POST /resources/read
body: { identifiers: str[], as_of?: datetime, exclude_children?: bool=false }
-> AnyResponse[] # input order preserved; missing/tombstoned skipped

POST /resources/update
body: { updates: { <identifier>: AnyUpdate } }
-> { updated: int } # all-or-nothing; is_deleted toggles delete(true)/restore(false)

POST /resources/delete
body: { identifiers: str[], cascade?: bool=true }
-> { deleted: int } # soft tombstone (+ subtree when cascade)

AnyCreate carries resource metadata (identifier, parent_identifier, license, access_level, derived_from) + flat payload fields.

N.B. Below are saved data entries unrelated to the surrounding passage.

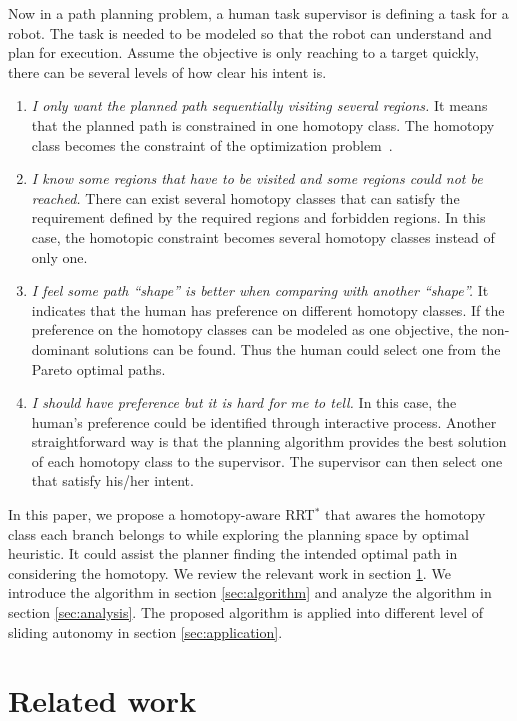 \documentclass[letterpaper, 10 pt, conference]{ieeeconf}
\begin{document}
Now in a path planning problem, a human task supervisor is defining a task for a robot.
The task is needed to be modeled so that the robot can understand and plan for execution.
Assume the objective is only reaching to a target quickly, there can be several levels of how clear his intent is.
\begin{enumerate}
\item \emph{I only want the planned path sequentially visiting several regions.}
It means that the planned path is constrained in one homotopy class.
The homotopy class becomes the constraint of the optimization problem~\cite{Hershberger199463}.
\item \emph{I know some regions that have to be visited and some regions could not be reached.}
There can exist several homotopy classes that can satisfy the requirement defined by the required regions and forbidden regions.
In this case, the homotopic constraint becomes several homotopy classes instead of only one.
\item \emph{I feel some path ``shape'' is better when comparing with another ``shape''.}
It indicates that the human has preference on different homotopy classes.
If the preference on the homotopy classes can be modeled as one objective, the non-dominant solutions can be found.
Thus the human could select one from the Pareto optimal paths.
\item \emph{I should have preference but it is hard for me to tell.}
In this case, the human's preference could be identified through interactive process.
Another straightforward way is that the planning algorithm provides the best solution of each homotopy class to the supervisor.
The supervisor can then select one that satisfy his/her intent.
\end{enumerate}

In this paper, we propose a homotopy-aware RRT$^{*}$ that awares the homotopy class each branch belongs to while exploring the planning space by optimal heuristic.
It could assist the planner finding the intended optimal path in considering the homotopy.
We review the relevant work in section \ref{sec:related_work}.
We introduce the algorithm in section \ref{sec:algorithm} and analyze the algorithm in section \ref{sec:analysis}.
The proposed algorithm is applied into different level of sliding autonomy in section \ref{sec:application}.

\section{Related work}
\label{sec:related_work}
\end{document}
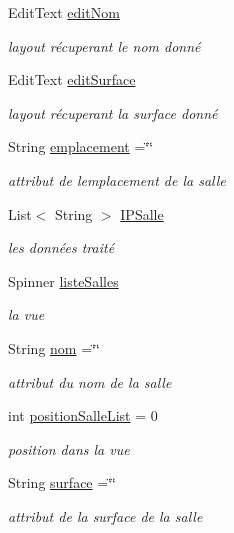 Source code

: \begin{DoxyCompactItemize}
Edit\+Text \hyperlink{classcom_1_1lasalle_1_1meeting_1_1_configuration_salle_activity_a79f6eb0127fb0182880b9f1eefda39c8}{edit\+Nom}
\begin{DoxyCompactList}\small\item\em layout récuperant le nom donné \end{DoxyCompactList}\item 
Edit\+Text \hyperlink{classcom_1_1lasalle_1_1meeting_1_1_configuration_salle_activity_a75bd76c0944c831ff00668299d8db929}{edit\+Surface}
\begin{DoxyCompactList}\small\item\em layout récuperant la surface donné \end{DoxyCompactList}\item 
String \hyperlink{classcom_1_1lasalle_1_1meeting_1_1_configuration_salle_activity_aeaee855a9fd72ad17519c287f2dcc322}{emplacement} =\char`\"{}\char`\"{}
\begin{DoxyCompactList}\small\item\em attribut de l\textquotesingle{}emplacement de la salle \end{DoxyCompactList}\item 
List$<$ String $>$ \hyperlink{classcom_1_1lasalle_1_1meeting_1_1_configuration_salle_activity_a74bb868ae39746bae6533c1735207abf}{I\+P\+Salle}
\begin{DoxyCompactList}\small\item\em les données traité \end{DoxyCompactList}\item 
Spinner \hyperlink{classcom_1_1lasalle_1_1meeting_1_1_configuration_salle_activity_ac1fa67c33882d1f181ba80a061ad097a}{liste\+Salles}
\begin{DoxyCompactList}\small\item\em la vue \end{DoxyCompactList}\item 
String \hyperlink{classcom_1_1lasalle_1_1meeting_1_1_configuration_salle_activity_ae7ae98c2c6e8e8d42260100ecc70aabc}{nom} =\char`\"{}\char`\"{}
\begin{DoxyCompactList}\small\item\em attribut du nom de la salle \end{DoxyCompactList}\item 
int \hyperlink{classcom_1_1lasalle_1_1meeting_1_1_configuration_salle_activity_ae76edfdd5b57cd474cccb830950f864a}{position\+Salle\+List} = 0
\begin{DoxyCompactList}\small\item\em position dans la vue \end{DoxyCompactList}\item 
String \hyperlink{classcom_1_1lasalle_1_1meeting_1_1_configuration_salle_activity_a3d27df453e9f461eb7402a8f69ca7ae1}{surface} =\char`\"{}\char`\"{}
\begin{DoxyCompactList}\small\item\em attribut de la surface de la salle \end{DoxyCompactList}\end{DoxyCompactItemize}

AnyUpdate is the same minus identifier, all optional, plus is_deleted; only provided fields change (derived_from replaces, not appends).

Query

POST /query
body: QueryRequest { payload_type, filters?, parent_identifier?, include_indirect_parents?,
identifiers?, select_columns?, sort_by="created_at", sort_order="desc",
cursor?, limit?, as_of? }
-> { results: AnyResponse[], next_cursor: str|null, limit: int|null }

POST /query/count
body: QueryRequest # pagination fields ignored
-> { count: int }

POST /query/parquet
body: QueryRequest
-> application/octet-stream # single parquet file

Lineage

GET /children?parent_identifier=&with_payloads=false&as_of=
-> TreeNode[] # immediate children (roots if no parent);
# child counts + optional payload preview (not flat AnyResponse)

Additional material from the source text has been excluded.